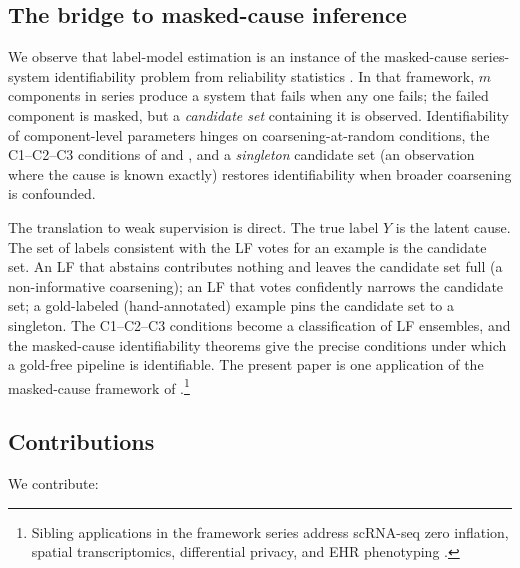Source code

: \subsection{The bridge to masked-cause inference}

We observe that label-model estimation is an instance of the
masked-cause series-system identifiability problem from reliability
statistics \citep{towell2026masked}. In that framework, $m$
components in series produce a system that fails when any one fails;
the failed component is masked, but a \emph{candidate set} containing
it is observed. Identifiability of component-level parameters hinges
on coarsening-at-random conditions, the C1--C2--C3 conditions of
\citet{heitjan1991ignorability} and \citet{gill1997coarsening}, and a
\emph{singleton} candidate set (an observation where the cause is
known exactly) restores identifiability when broader coarsening is
confounded.

The translation to weak supervision is direct. The true label $Y$ is
the latent cause. The set of labels consistent with the LF votes for
an example is the candidate set. An LF that abstains contributes
nothing and leaves the candidate set full (a non-informative
coarsening); an LF that votes confidently narrows the candidate set;
a gold-labeled (hand-annotated) example pins the candidate set to a
singleton. The C1--C2--C3 conditions become a classification of LF
ensembles, and the masked-cause identifiability theorems give the
precise conditions under which a gold-free pipeline is identifiable.
The present paper is one application of the masked-cause framework
of \citet{towell2026masked}.\footnote{Sibling applications in the
framework series address scRNA-seq zero inflation, spatial
transcriptomics, differential privacy, and EHR phenotyping
\citep{towell2026scrnacoarsening,towell2026spatialcoarsening,
towell2026dpcoarsening,towell2026phenotypecoarsening}.}

\subsection{Contributions}

We contribute:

• What to do
Copy back the listing above exactly, but only from the line with "the failed component" through the line with "confounded.", both ends included.

• Result
the failed component is masked, but a \emph{candidate set} containing
it is observed. Identifiability of component-level parameters hinges
on coarsening-at-random conditions, the C1--C2--C3 conditions of
\citet{heitjan1991ignorability} and \citet{gill1997coarsening}, and a
\emph{singleton} candidate set (an observation where the cause is
known exactly) restores identifiability when broader coarsening is
confounded.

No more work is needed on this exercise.